Am Tag der Präsentation war Mathilde früher im Büro, um den Raum aufzuschließen und sich zu vergewissern, dass der Projektor funktionierte und die Kaffeetabletts bereitstanden. Der Chef des Instituts kam persönlich, um die Ergebnisse vorzustellen. Mathilde hatte das gesamte Team eingeladen, die vier Produktchefs, die beiden Studienbeauftragten und den Statistiker.
Sie verteilten sich um den Tisch, und Mathilde wechselte ein paar Worte mit dem Leiter des Instituts, Jacques war noch nicht da. Jacques verspätete sich immer. Endlich kam er doch in den Raum, ohne ein Wort der Entschuldigung, nachlässig rasiert und mit angespannten Zügen. Mathilde trug ein dunkles Kostüm und die helle Seidenbluse, die sie so mag, daran erinnert sie sich seltsam genau, auch an die Kleidung des Mannes erinnert sie sich, an die Farbe seines Hemds, an den Ring an seinem kleinen Finger und an den Stift in der Brusttasche seiner Jacke, als hätte ihr Gedächtnis ohne ihr Wissen und noch bevor ihr die Bedeutung dieses Zeitpunkts und der durch nichts wiedergutzumachenden Geschehnisse bewusst wurde, auch noch die unbedeutendsten Einzelheiten gespeichert. Nach dem Vorstellungsritual begann der Leiter des Instituts mit seinem Vortrag. Er war bestens mit der Materie vertraut, er hatte sich nicht, wie so viele, darauf beschränkt, eine halbe Stunde vorher die Ausarbeitungen seiner Mitarbeiter zu überfliegen, er kommentierte die Schaubilder, ohne sich auf irgendwelche Notizen zu stützen, und drückte sich dabei auch noch außerordentlich klar aus. Der Mann war brillant. Und hatte Charisma. Das war selten. Er strahlte eine Art Überzeugung aus und fesselte damit die Aufmerksamkeit der Anwesenden, das spürte man sofort an der Art, wie das Team ihm zuhörte, intensiv und ohne die störenden halblauten Randbemerkungen, die solche Sitzungen sonst gern begleiteten.

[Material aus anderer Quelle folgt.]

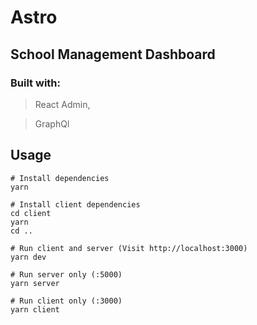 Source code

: # Astro

## School Management Dashboard

### Built with:
>  React Admin,

>  GraphQl

## Usage

```
# Install dependencies
yarn

# Install client dependencies
cd client
yarn
cd ..

# Run client and server (Visit http://localhost:3000)
yarn dev

# Run server only (:5000)
yarn server

# Run client only (:3000)
yarn client
```
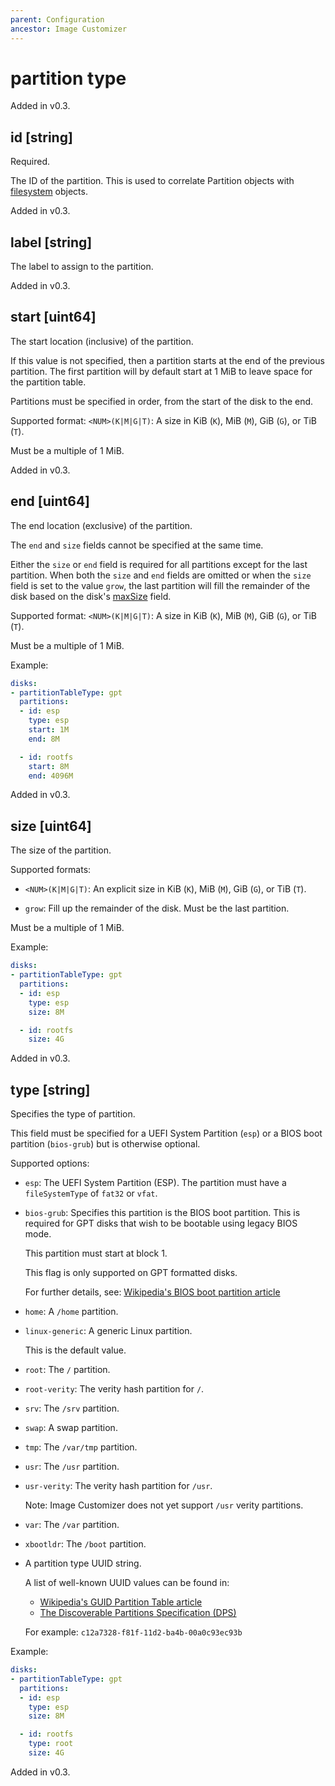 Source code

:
 ```yaml
---
parent: Configuration
ancestor: Image Customizer
---
```


# partition type

Added in v0.3.

## id [string]

Required.

The ID of the partition.
This is used to correlate Partition objects with [filesystem](./filesystem.md)
objects.

Added in v0.3.

## label [string]

The label to assign to the partition.

Added in v0.3.

## start [uint64]

The start location (inclusive) of the partition.

If this value is not specified, then a partition starts at the end of the previous
partition.
The first partition will by default start at 1 MiB to leave space for the partition
table.

Partitions must be specified in order, from the start of the disk to the end.

Supported format: `<NUM>(K|M|G|T)`: A size in KiB (`K`), MiB (`M`), GiB (`G`), or TiB
(`T`).

Must be a multiple of 1 MiB.

Added in v0.3.

## end [uint64]

The end location (exclusive) of the partition.

The `end` and `size` fields cannot be specified at the same time.

Either the `size` or `end` field is required for all partitions except for the last
partition.
When both the `size` and `end` fields are omitted or when the `size` field is set to the
value `grow`, the last partition will fill the remainder of the disk based on the disk's
[maxSize](./disk.md#maxsize-uint64) field.

Supported format: `<NUM>(K|M|G|T)`: A size in KiB (`K`), MiB (`M`), GiB (`G`), or TiB
(`T`).

Must be a multiple of 1 MiB.

Example:

```yaml
disks:
- partitionTableType: gpt
  partitions:
  - id: esp
    type: esp
    start: 1M
    end: 8M

  - id: rootfs
    start: 8M
    end: 4096M
```

Added in v0.3.

## size [uint64]

The size of the partition.

Supported formats:

- `<NUM>(K|M|G|T)`: An explicit size in KiB (`K`), MiB (`M`), GiB (`G`), or TiB (`T`).

- `grow`: Fill up the remainder of the disk. Must be the last partition.

Must be a multiple of 1 MiB.

Example:

```yaml
disks:
- partitionTableType: gpt
  partitions:
  - id: esp
    type: esp
    size: 8M

  - id: rootfs
    size: 4G
```

Added in v0.3.

## type [string]

Specifies the type of partition.

This field must be specified for a UEFI System Partition (`esp`) or a BIOS boot
partition (`bios-grub`) but is otherwise optional.

Supported options:

- `esp`: The UEFI System Partition (ESP).
  The partition must have a `fileSystemType` of `fat32` or `vfat`.

- `bios-grub`: Specifies this partition is the BIOS boot partition.
  This is required for GPT disks that wish to be bootable using legacy BIOS mode.

  This partition must start at block 1.

  This flag is only supported on GPT formatted disks.

  For further details, see: [Wikipedia's BIOS boot partition article](https://en.wikipedia.org/wiki/BIOS_boot_partition)

- `home`: A `/home` partition.

- `linux-generic`: A generic Linux partition.

  This is the default value.

- `root`: The `/` partition.

- `root-verity`: The verity hash partition for `/`.

- `srv`: The `/srv` partition.

- `swap`: A swap partition.

- `tmp`: The `/var/tmp` partition.

- `usr`: The `/usr` partition.

- `usr-verity`: The verity hash partition for `/usr`.

  Note: Image Customizer does not yet support `/usr` verity partitions.

- `var`: The `/var` partition.

- `xbootldr`: The `/boot` partition.

- A partition type UUID string.

  A list of well-known UUID values can be found in:
  
  - [Wikipedia's GUID Partition Table article](https://en.wikipedia.org/wiki/GUID_Partition_Table#Partition_type_GUIDs)
  - [The Discoverable Partitions Specification (DPS)](https://uapi-group.org/specifications/specs/discoverable_partitions_specification/#defined-partition-type-uuids)

  For example: `c12a7328-f81f-11d2-ba4b-00a0c93ec93b`

Example:

```yaml
disks:
- partitionTableType: gpt
  partitions:
  - id: esp
    type: esp
    size: 8M

  - id: rootfs
    type: root
    size: 4G
```

Added in v0.3.
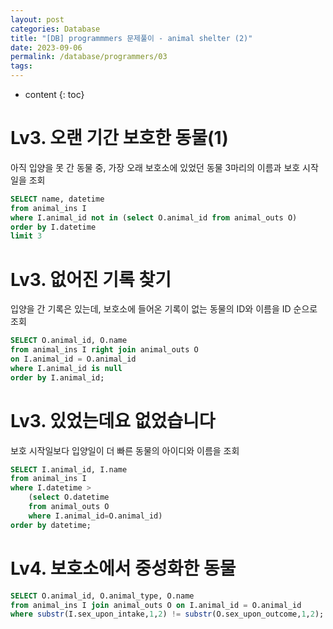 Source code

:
 ```yaml
---
layout: post
categories: Database
title: "[DB] programmmers 문제풀이 - animal shelter (2)"
date: 2023-09-06
permalink: /database/programmers/03
tags:
---
```

* content
{: toc}





# Lv3. 오랜 기간 보호한 동물(1)
아직 입양을 못 간 동물 중, 가장 오래 보호소에 있었던 동물 3마리의 이름과 보호 시작일을 조회

```sql
SELECT name, datetime
from animal_ins I
where I.animal_id not in (select O.animal_id from animal_outs O)
order by I.datetime
limit 3
```
  

# Lv3. 없어진 기록 찾기
입양을 간 기록은 있는데, 보호소에 들어온 기록이 없는 동물의 ID와 이름을 ID 순으로 조회

```sql
SELECT O.animal_id, O.name
from animal_ins I right join animal_outs O
on I.animal_id = O.animal_id
where I.animal_id is null
order by I.animal_id;
```


# Lv3. 있었는데요 없었습니다
보호 시작일보다 입양일이 더 빠른 동물의 아이디와 이름을 조회

```sql
SELECT I.animal_id, I.name
from animal_ins I
where I.datetime >
	(select O.datetime
	from animal_outs O
	where I.animal_id=O.animal_id)
order by datetime;
```
  

# Lv4. 보호소에서 중성화한 동물

```sql
SELECT O.animal_id, O.animal_type, O.name
from animal_ins I join animal_outs O on I.animal_id = O.animal_id
where substr(I.sex_upon_intake,1,2) != substr(O.sex_upon_outcome,1,2);
```
  

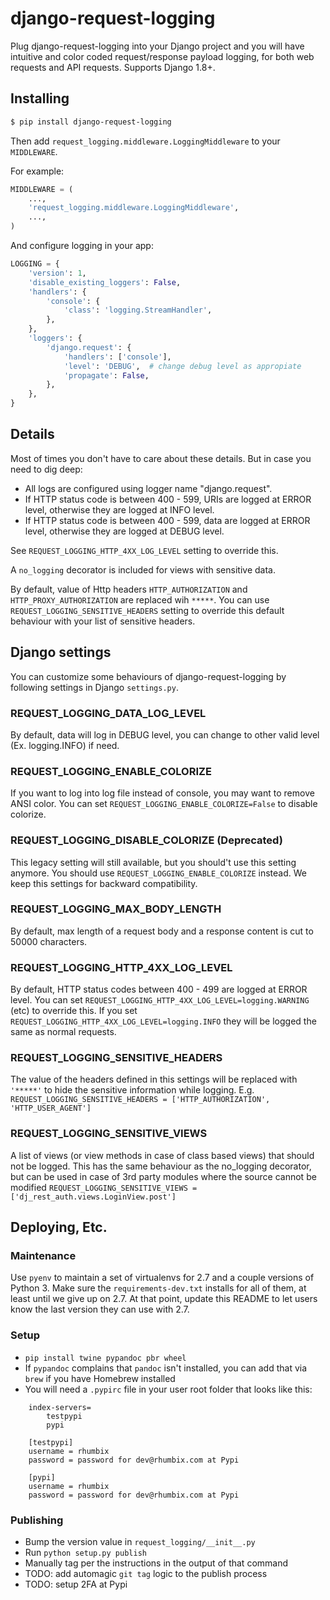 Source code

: django-request-logging
==========================

Plug django-request-logging into your Django project and you will have intuitive and color coded request/response payload logging, for both web requests and API requests. Supports Django 1.8+.

## Installing

```bash
$ pip install django-request-logging
```

Then add ```request_logging.middleware.LoggingMiddleware``` to your ```MIDDLEWARE```.

For example:

```python
MIDDLEWARE = (
    ...,
    'request_logging.middleware.LoggingMiddleware',
    ...,
)
```

And configure logging in your app:

```python
LOGGING = {
    'version': 1,
    'disable_existing_loggers': False,
    'handlers': {
        'console': {
            'class': 'logging.StreamHandler',
        },
    },
    'loggers': {
        'django.request': {
            'handlers': ['console'],
            'level': 'DEBUG',  # change debug level as appropiate
            'propagate': False,
        },
    },
}
```

## Details

Most of times you don't have to care about these details. But in case you need to dig deep:

* All logs are configured using logger name "django.request".
* If HTTP status code is between 400 - 599, URIs are logged at ERROR level, otherwise they are logged at INFO level.
* If HTTP status code is between 400 - 599, data are logged at ERROR level, otherwise they are logged at DEBUG level.

See `REQUEST_LOGGING_HTTP_4XX_LOG_LEVEL` setting to override this.


A `no_logging` decorator is included for views with sensitive data.

By default, value of Http headers `HTTP_AUTHORIZATION` and `HTTP_PROXY_AUTHORIZATION` are replaced wih `*****`. You can use `REQUEST_LOGGING_SENSITIVE_HEADERS` setting to override this default behaviour with your list of sensitive headers.

## Django settings
You can customize some behaviours of django-request-logging by following settings in Django `settings.py`.
### REQUEST_LOGGING_DATA_LOG_LEVEL
By default, data will log in DEBUG level, you can change to other valid level (Ex. logging.INFO) if need.
### REQUEST_LOGGING_ENABLE_COLORIZE
If you want to log into log file instead of console, you may want to remove ANSI color. You can set `REQUEST_LOGGING_ENABLE_COLORIZE=False` to disable colorize.
### REQUEST_LOGGING_DISABLE_COLORIZE (Deprecated)
This legacy setting will still available, but you should't use this setting anymore. You should use `REQUEST_LOGGING_ENABLE_COLORIZE` instead.
We keep this settings for backward compatibility.
### REQUEST_LOGGING_MAX_BODY_LENGTH
By default, max length of a request body and a response content is cut to 50000 characters.
### REQUEST_LOGGING_HTTP_4XX_LOG_LEVEL
By default, HTTP status codes between 400 - 499 are logged at ERROR level.  You can set `REQUEST_LOGGING_HTTP_4XX_LOG_LEVEL=logging.WARNING` (etc) to override this.
If you set `REQUEST_LOGGING_HTTP_4XX_LOG_LEVEL=logging.INFO` they will be logged the same as normal requests.
### REQUEST_LOGGING_SENSITIVE_HEADERS
The value of the headers defined in this settings will be replaced with `'*****'` to hide the sensitive information while logging. E.g. `REQUEST_LOGGING_SENSITIVE_HEADERS = ['HTTP_AUTHORIZATION', 'HTTP_USER_AGENT']`
### REQUEST_LOGGING_SENSITIVE_VIEWS
A list of views (or view methods in case of class based views) that should not be logged. This has the same behaviour as the no_logging decorator, but can be used in case of 3rd party modules where the source cannot be modified
`REQUEST_LOGGING_SENSITIVE_VIEWS = ['dj_rest_auth.views.LoginView.post']`


## Deploying, Etc.

### Maintenance

Use `pyenv` to maintain a set of virtualenvs for 2.7 and a couple versions of Python 3. 
Make sure the `requirements-dev.txt` installs for all of them, at least until we give up on 2.7.
At that point, update this README to let users know the last version they can use with 2.7.

### Setup

- `pip install twine pypandoc pbr wheel`
- If `pypandoc` complains that `pandoc` isn't installed, you can add that via `brew` if you have Homebrew installed
- You will need a `.pypirc` file in your user root folder that looks like this:

```
    index-servers=
        testpypi
        pypi
    
    [testpypi]
    username = rhumbix
    password = password for dev@rhumbix.com at Pypi
    
    [pypi]
    username = rhumbix
    password = password for dev@rhumbix.com at Pypi
```

### Publishing  

- Bump the version value in `request_logging/__init__.py`
- Run `python setup.py publish`
- Manually tag per the instructions in the output of that command
- TODO: add automagic `git tag` logic to the publish process
- TODO: setup 2FA at Pypi
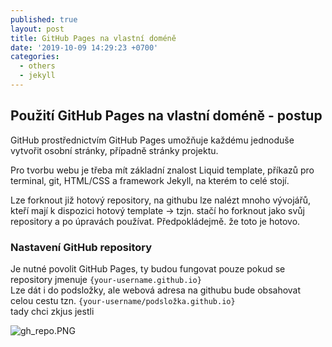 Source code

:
 ```yaml
---
published: true
layout: post
title: GitHub Pages na vlastní doméně
date: '2019-10-09 14:29:23 +0700'
categories:
  - others
  - jekyll
---
```

## Použití GitHub Pages na vlastní doméně - postup

GitHub prostřednictvím GitHub Pages umožňuje každému jednoduše vytvořit osobní stránky, případně stránky projektu. 

Pro tvorbu webu je třeba mít základní znalost Liquid template, příkazů pro terminal, git, HTML/CSS a framework Jekyll, na kterém to celé stojí.

Lze forknout již hotový repository, na githubu lze nalézt mnoho vývojářů, kteří mají k dispozici hotový template -> tzjn. stačí ho forknout jako svůj repository a po úpravách používat. Předpokládejmě. že toto je hotovo.

### Nastavení GitHub repository
Je nutné povolit GitHub Pages, ty budou fungovat pouze pokud se repository jmenuje 
`{your-username.github.io}`\
Lze dát i do podsložky, ale webová adresa na githubu bude obsahovat celou cestu tzn.
`{your-username/podsložka.github.io}`\
tady chci zkjus
jestli

![gh_repo.PNG](https://raw.githubusercontent.com/zdenolab/zdenolab.github.io/master/static/img/_posts/gh_repo.PNG "repository")
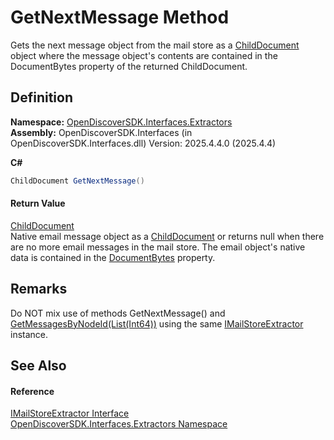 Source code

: # GetNextMessage Method


Gets the next message object from the mail store as a <a href="b03bea52-0626-6949-6cc8-dc453414dd35">ChildDocument</a> object where the message object's contents are contained in the DocumentBytes property of the returned ChildDocument.



## Definition
**Namespace:** <a href="66cb506c-7b83-62d0-4a83-d345a647f76a">OpenDiscoverSDK.Interfaces.Extractors</a>  
**Assembly:** OpenDiscoverSDK.Interfaces (in OpenDiscoverSDK.Interfaces.dll) Version: 2025.4.4.0 (2025.4.4)

**C#**
``` C#
ChildDocument GetNextMessage()
```



#### Return Value
<a href="b03bea52-0626-6949-6cc8-dc453414dd35">ChildDocument</a>  
Native email message object as a <a href="b03bea52-0626-6949-6cc8-dc453414dd35">ChildDocument</a> or returns null when there are no more email messages in the mail store. The email object's native data is contained in the <a href="683c2f3f-10f3-083c-8b83-c3398875f011">DocumentBytes</a> property.

## Remarks

Do NOT mix use of methods GetNextMessage() and <a href="e5f0220b-c301-04ac-cd7e-b7e77adfa41a">GetMessagesByNodeId(List(Int64))</a> using the same <a href="b6b002d9-7dfa-acce-2221-db203d4ffcfa">IMailStoreExtractor</a> instance.


## See Also


#### Reference
<a href="b6b002d9-7dfa-acce-2221-db203d4ffcfa">IMailStoreExtractor Interface</a>  
<a href="66cb506c-7b83-62d0-4a83-d345a647f76a">OpenDiscoverSDK.Interfaces.Extractors Namespace</a>  
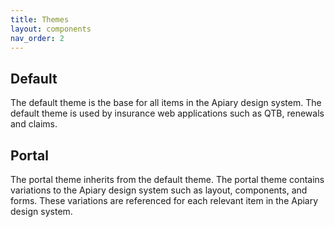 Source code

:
 ```yaml
---
title: Themes
layout: components
nav_order: 2
---
```


## Default

The default theme is the base for all items in the Apiary design system. The default theme is used by insurance web applications such as QTB, renewals and claims.

## Portal

The portal theme inherits from the default theme. The portal theme contains variations to the Apiary design system such as layout, components, and forms. These variations are referenced for each relevant item in the Apiary design system.
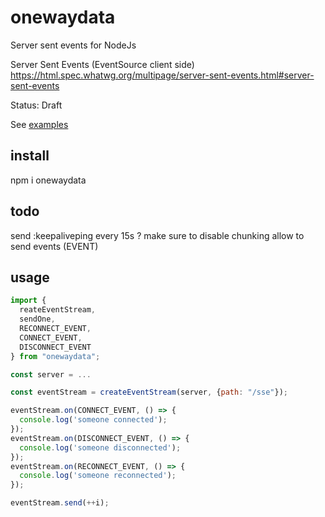 # onewaydata

Server sent events for NodeJs

Server Sent Events (EventSource client side)
https://html.spec.whatwg.org/multipage/server-sent-events.html#server-sent-events

Status: Draft

See [examples](./examples)

## install

npm i onewaydata

## todo

send :keepaliveping every 15s ?
make sure to disable chunking
allow to send events (EVENT)

## usage

```js
import {
  reateEventStream,
  sendOne,
  RECONNECT_EVENT,
  CONNECT_EVENT,
  DISCONNECT_EVENT
} from "onewaydata";

const server = ...

const eventStream = createEventStream(server, {path: "/sse"});

eventStream.on(CONNECT_EVENT, () => {
  console.log('someone connected');
});
eventStream.on(DISCONNECT_EVENT, () => {
  console.log('someone disconnected');
});
eventStream.on(RECONNECT_EVENT, () => {
  console.log('someone reconnected');
});

eventStream.send(++i);
```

Mathilde betrachtete die Hände dieses Mannes, daran erinnert sie sich, die ausholenden Bewegungen, mit denen er seine Worte begleitete. Sie fragte sich, woher er diesen leichten, kaum wahrnehmbaren Akzent hatte, diesen einzigartigen Beiklang, den sie einfach nicht zuordnen konnte. Sie spürte sehr bald, dass Jacques gereizt auf den Mann reagierte, wahrscheinlich weil dieser jünger war, größer und mindestens ebenso redegewandt wie er. Sie spürte sehr bald, dass Jacques sich versteifte.
Mitten im Vortrag zeigte Jacques die ersten Zeichen von Ungeduld, er seufzte demonstrativ auf und deutete durch lautes »Ja, ja« an, es gehe zu langsam voran und das Gesagte sei längst bekannt. Dann fing er an, so konzentriert auf seine Armbanduhr zu starren, dass seine Ungeduld nicht mehr zu übersehen war. Das Team ließ sich nichts anmerken, es kannte seine Launen. Später, als der Leiter die Ergebnisse der quantitativen Untersuchung vorlegte, äußerte sich Jacques erstaunt darüber, dass deren Signifikanz nicht in den bereits gezeigten Grafiken dargelegt worden sei. Darauf hatte der Leiter mit ein wenig affektierter Höflichkeit erklärt, in den Grafiken seien nur die Ergebnisse mit einer Signifikanz von mehr als 95Prozent abgebildet worden. Nach dem Vortrag ergriff Mathilde in ihrer Eigenschaft als Auftraggeberin das Wort und dankte dem Institut für seine Arbeit. Auch Jacques hätte etwas sagen müssen. Sie drehte sich zu ihm um, begegnete seinem Blick und begriff sofort, dass er kein Dankeswort verlieren würde. Zu anderen Zeiten hatte er ihr eingeschärft, wie wichtig es sei, ein von gegenseitigem Respekt geprägtes Vertrauensverhältnis zu den externen Leistungserbringern aufzubauen.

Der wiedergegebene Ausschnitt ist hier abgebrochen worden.